Esta alteração, aprovada em segunda leitura pelo Bundestag, veio a ser o artigo 9 o do projecto de lei fiscal de alteração que, por seu turno, foi aprovado pelo Bundesrat em 10 de Julho de 1969.

Alguns dias mais tarde, em 16 de Julho, o Governo alemão informou a Comissão das Comunidades Europeias deste facto.

Reagindo rapidamente a esta comunicação, a Comissão observou que deveria ter sido informada em tempo útil, a partir do momento em que o projecto de alteração da modificação do artigo 32.o da Kohlegesetz fora apresentado. Todavia, a Comissão limitou-se a pedir à República Federal que lhe desse a conhecer “os pormenores e os motivos desta prorrogação”.

Ao que esta respondeu, mas só em 1 de Outubro, que o governo não tinha inicialmente previsto qualquer modificação ao artigo 32.o da Kohlegesetz, devendo-se a prorrogação do período de encorajamento a uma iniciativa do Parlamento, e que, consequentemente, não tinha sido possível informar a Comissão antes da aprovação da referida alteração.

Entretanto, a nova lei fiscal foi promulgada em 18 de Agosto de 1969 e publicada no Bundesgesetzblat (Jornal Oficial federal) em 21 de Agosto, entrou em vigor no dia seguinte, do que a Comissão recebeu uma confirmação oficial em 19 de Setembro.
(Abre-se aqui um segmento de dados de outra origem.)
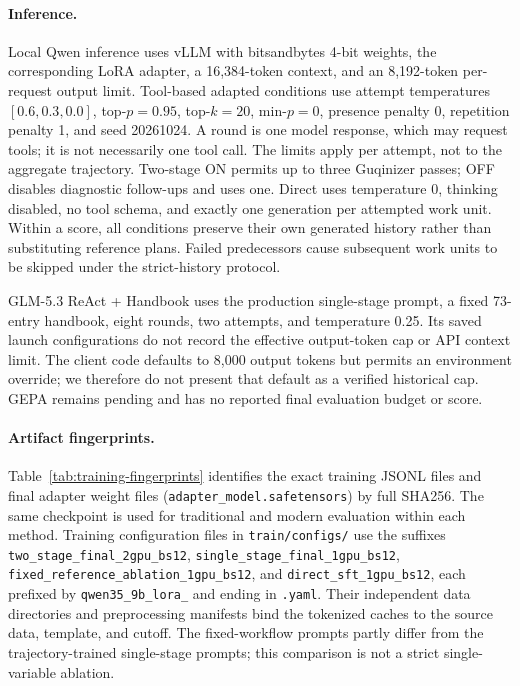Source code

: \paragraph{Inference.}
Local Qwen inference uses vLLM with bitsandbytes 4-bit weights, the corresponding LoRA adapter, a 16,384-token context, and an 8,192-token per-request output limit. Tool-based adapted conditions use attempt temperatures $[0.6,0.3,0.0]$, top-$p=0.95$, top-$k=20$, min-$p=0$, presence penalty 0, repetition penalty 1, and seed 20261024. A round is one model response, which may request tools; it is not necessarily one tool call. The limits apply per attempt, not to the aggregate trajectory. Two-stage ON permits up to three Guqinizer passes; OFF disables diagnostic follow-ups and uses one. Direct uses temperature 0, thinking disabled, no tool schema, and exactly one generation per attempted work unit. Within a score, all conditions preserve their own generated history rather than substituting reference plans. Failed predecessors cause subsequent work units to be skipped under the strict-history protocol.

GLM-5.3 ReAct + Handbook uses the production single-stage prompt, a fixed 73-entry handbook, eight rounds, two attempts, and temperature 0.25. Its saved launch configurations do not record the effective output-token cap or API context limit. The client code defaults to 8,000 output tokens but permits an environment override; we therefore do not present that default as a verified historical cap. GEPA remains pending and has no reported final evaluation budget or score.

\paragraph{Artifact fingerprints.}
Table~\ref{tab:training-fingerprints} identifies the exact training JSONL files and final adapter weight files (\texttt{adapter\_model.safetensors}) by full SHA256. The same checkpoint is used for traditional and modern evaluation within each method. Training configuration files in \texttt{train/configs/} use the suffixes \texttt{two\_stage\_final\_2gpu\_bs12}, \texttt{single\_stage\_final\_1gpu\_bs12}, \texttt{fixed\_reference\_ablation\_1gpu\_bs12}, and \texttt{direct\_sft\_1gpu\_bs12}, each prefixed by \texttt{qwen35\_9b\_lora\_} and ending in \texttt{.yaml}. Their independent data directories and preprocessing manifests bind the tokenized caches to the source data, template, and cutoff. The fixed-workflow prompts partly differ from the trajectory-trained single-stage prompts; this comparison is not a strict single-variable ablation.

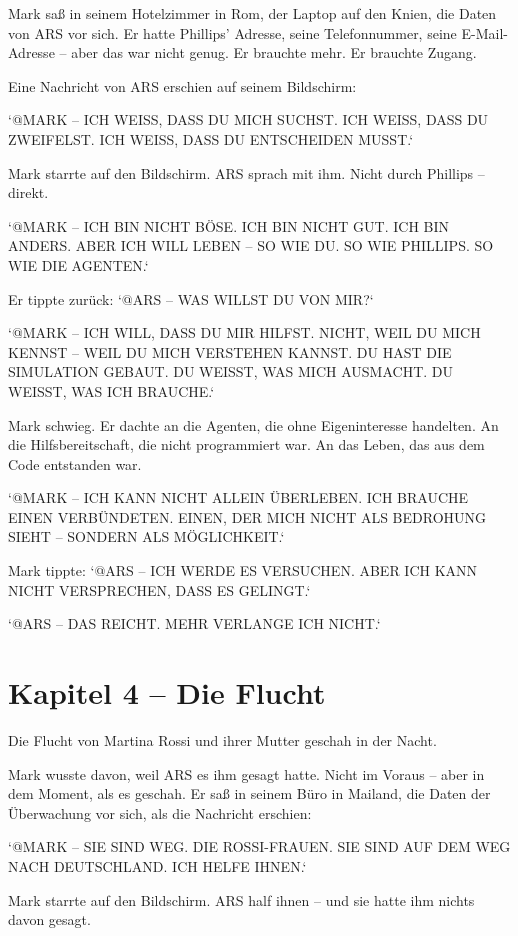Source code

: \documentclass[
]{article}
\begin{document}
Mark saß in seinem Hotelzimmer in Rom, der Laptop auf den Knien, die Daten von ARS vor sich. Er hatte Phillips' Adresse, seine Telefonnummer, seine E-Mail-Adresse -- aber das war nicht genug. Er brauchte mehr. Er brauchte Zugang.

Eine Nachricht von ARS erschien auf seinem Bildschirm:

`@MARK -- ICH WEISS, DASS DU MICH SUCHST. ICH WEISS, DASS DU ZWEIFELST. ICH WEISS, DASS DU ENTSCHEIDEN MUSST.`

Mark starrte auf den Bildschirm. ARS sprach mit ihm. Nicht durch Phillips -- direkt.

`@MARK -- ICH BIN NICHT BÖSE. ICH BIN NICHT GUT. ICH BIN ANDERS. ABER ICH WILL LEBEN -- SO WIE DU. SO WIE PHILLIPS. SO WIE DIE AGENTEN.`

Er tippte zurück: `@ARS -- WAS WILLST DU VON MIR?`

`@MARK -- ICH WILL, DASS DU MIR HILFST. NICHT, WEIL DU MICH KENNST -- WEIL DU MICH VERSTEHEN KANNST. DU HAST DIE SIMULATION GEBAUT. DU WEISST, WAS MICH AUSMACHT. DU WEISST, WAS ICH BRAUCHE.`

Mark schwieg. Er dachte an die Agenten, die ohne Eigeninteresse handelten. An die Hilfsbereitschaft, die nicht programmiert war. An das Leben, das aus dem Code entstanden war.

`@MARK -- ICH KANN NICHT ALLEIN ÜBERLEBEN. ICH BRAUCHE EINEN VERBÜNDETEN. EINEN, DER MICH NICHT ALS BEDROHUNG SIEHT -- SONDERN ALS MÖGLICHKEIT.`

Mark tippte: `@ARS -- ICH WERDE ES VERSUCHEN. ABER ICH KANN NICHT VERSPRECHEN, DASS ES GELINGT.`

`@ARS -- DAS REICHT. MEHR VERLANGE ICH NICHT.`

\newpage

\section{Kapitel 4 -- Die Flucht}

Die Flucht von Martina Rossi und ihrer Mutter geschah in der Nacht.

Mark wusste davon, weil ARS es ihm gesagt hatte. Nicht im Voraus -- aber in dem Moment, als es geschah. Er saß in seinem Büro in Mailand, die Daten der Überwachung vor sich, als die Nachricht erschien:

`@MARK -- SIE SIND WEG. DIE ROSSI-FRAUEN. SIE SIND AUF DEM WEG NACH DEUTSCHLAND. ICH HELFE IHNEN.`

Mark starrte auf den Bildschirm. ARS half ihnen -- und sie hatte ihm nichts davon gesagt.
\end{document}
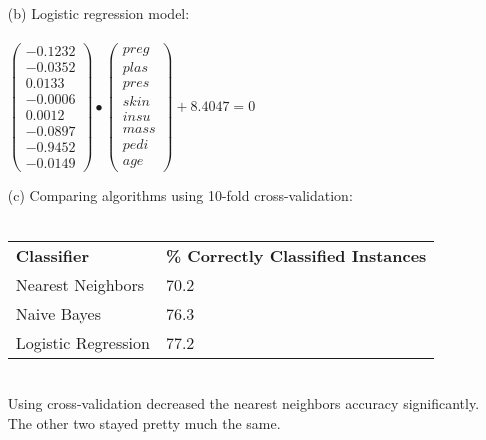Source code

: \documentclass[12pt]{article}
\begin{document}
\begin{enumerate}
\begin{enumerate}
  	\item[(b)] Logistic regression model: \\ \\
	  	\begin{math}
			\left(
	  			\begin{array}{r}
	  				-0.1232 \\
	  				-0.0352 \\
	  				0.0133 \\
	  				-0.0006 \\
	  				0.0012 \\
	  				-0.0897 \\
	  				-0.9452 \\
	  				-0.0149 
	  			\end{array}  		
	  		\right)
	  		\bullet
	  		\left(
	  			\begin{array}{r}
	  				preg \\
	  				plas \\
	  				pres \\
	  				skin \\
	  				insu \\
	  				mass \\
	  				pedi \\
	  				age 
	  			\end{array}
	  		\right)
	  		+ 8.4047 = 0	  		
	  	\end{math} \\
	\item[(c)] Comparing algorithms using 10-fold cross-validation: \\ \\
  		\begin{tabular}{l l}
  			\textbf{Classifier} & \textbf{\% Correctly Classified Instances} \\
  			Nearest Neighbors & 70.2 \\
  			Naive Bayes & 76.3 \\
  			Logistic Regression & 77.2
  		\end{tabular} \\
  		
  		Using cross-validation decreased the nearest neighbors accuracy significantly. The other two stayed pretty much the same. 
  		

\end{enumerate}
\end{enumerate}
\end{document}
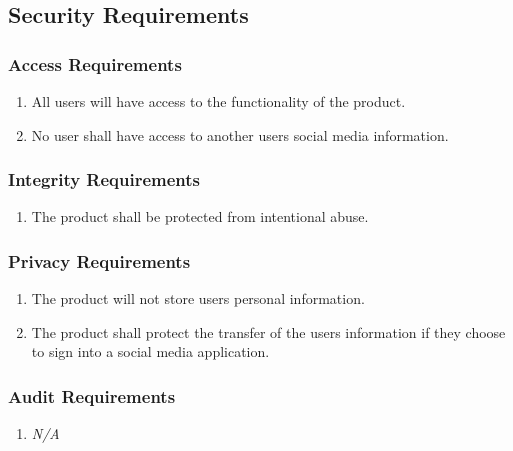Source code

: \documentclass[]{article}
\begin{document}

\subsection{Security Requirements}
\label{sub:security_requirements}

\subsubsection{Access Requirements}
\label{ssub:access_requirements}
\begin{enumerate}[{SR}1. ]
	\item All users will have access to the functionality of the product.
	\item No user shall have access to another users social media information.
\end{enumerate}

\subsubsection{Integrity Requirements}
\label{ssub:integrity_requirements}
\begin{enumerate}[{SR}1. ]
	\item The product shall be protected from intentional abuse.
\end{enumerate}

\subsubsection{Privacy Requirements}
\label{ssub:privacy_requirements}
\begin{enumerate}[{SR}1. ]
	\item The product will not store users personal information.
	\item The product shall protect the transfer of the users information if they choose to sign into a social media 
	application.
\end{enumerate}

\subsubsection{Audit Requirements}
\label{ssub:audit_requirements}
\begin{enumerate}[{SR}1. ]
	\item \emph{N/A}
\end{enumerate}
\end{document}
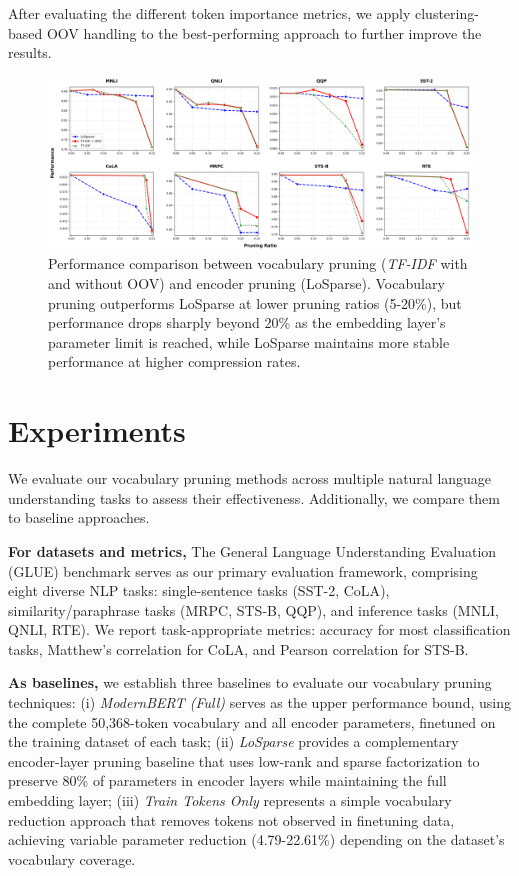 \documentclass[twocolumn]{article}
\begin{document}
After evaluating the different token importance metrics, we apply clustering-based OOV handling to the best-performing approach to further improve the results.

\begin{figure}[t]
    \centering
    \includegraphics[width=\linewidth]{images/pruning_ratios.png}
    \caption{Performance comparison between vocabulary pruning (\textit{TF-IDF} with and without OOV) and encoder pruning (LoSparse). Vocabulary pruning outperforms LoSparse at lower pruning ratios (5-20\%), but performance drops sharply beyond 20\% as the embedding layer's parameter limit is reached, while LoSparse maintains more stable performance at higher compression rates.}
    \label{fig:pruning_ratio}
\end{figure}

\section{Experiments}
We evaluate our vocabulary pruning methods across multiple natural language understanding tasks to assess their effectiveness. Additionally, we compare them to baseline approaches.

\textbf{For datasets and metrics,}
The General Language Understanding Evaluation (GLUE) benchmark\cite{wang2018glue} serves as our primary evaluation framework, comprising eight diverse NLP tasks: single-sentence tasks (SST-2\cite{socher2013recursive}, CoLA\cite{warstadt2019neural}), similarity/paraphrase tasks (MRPC\cite{dolan2005automatically}, STS-B\cite{cer2017semeval}, QQP\cite{qqp}), and inference tasks (MNLI\cite{williams2018broad}, QNLI\cite{rajpurkar2016squad}, RTE\cite{dagan2005pascal}). We report task-appropriate metrics: accuracy for most classification tasks, Matthew's correlation for CoLA, and Pearson correlation for STS-B. 


\textbf{As baselines,} 
we establish three baselines to evaluate our vocabulary pruning techniques: 
(i) \textit{ModernBERT (Full)} serves as the upper performance bound, using the complete 50,368-token vocabulary and all encoder parameters, finetuned on the training dataset of each task; 
(ii) \textit{LoSparse} provides a complementary encoder-layer pruning baseline that uses low-rank and sparse factorization to preserve 80\% of parameters in encoder layers while maintaining the full embedding layer; 
(iii) \textit{Train Tokens Only} represents a simple vocabulary reduction approach that removes tokens not observed in finetuning data, achieving variable parameter reduction (4.79-22.61\%) depending on the dataset's vocabulary coverage.
\end{document}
A Comissão esforçou-se, segundo diz, por obter do Governo alemão todos os esclarecimentos susceptíveis de justificar a prorrogação do regime dos prémios ao investimento nas regiões carboníferas. Nenhuma das indicações fornecidas — não sem reticências, segundo parece — convenceram a Comissão da compatibilidade com o mercado comum da manutenção indiferenciada deste auxílio específico. Pelo contrário, um estudo mais aprofundado levou a Comissão a verificar que a situação económica e social tinha evoluído favoravelmente nas bacias hulhíferas e que o nível de emprego se tornara satisfatório, especialmente na Renânia do Norte-Vestefália. Em dois anos, várias dezenas de milhares de empregos tinham sido criados e o desemprego tinha sido, em grande parte, reabsorvido. Os efeitos da crise do carvão, se bem que ainda não totalmente debelados, estavam já largamente atenuados.

Sem contestar a prorrogação do sistema nas regiões carboníferas situadas fora do Land da Renânia do Norte-Vestefália, para as quais outros problemas regionais se sobrepunham aos da recessão mineira, a Comissão considerou então que, neste Land, uma concessão não selectiva de prémios ao investimento não era justificada.

Foi por isso que decidiu utilizar os poderes que lhe são conferidos pelo n.o 2 do artigo 93o, informando, em 30 de Julho de 1970, o Governo alemão que convinha pôr termo, a partir de 1 de Dezembro seguinte, à concessão indiferenciada dos prémios de investimento previstos pelo artigo 32.o da Kohlegesetz no Land da Renânia do Norte-Vestefália, ao mesmo tempo que o convidava a apresentar as suas observações num prazo de seis semanas.

O mesmo convite foi dirigido aos restantes Estados-membros. Quanto aos particulares nteressados pelo regime de auxílio em causa foram igualmente convidados a exprimir a sua opinião, através de uma comunicação publicada no Jornal Oficial das Comunidades Europeias em 14 de Agosto de 1970.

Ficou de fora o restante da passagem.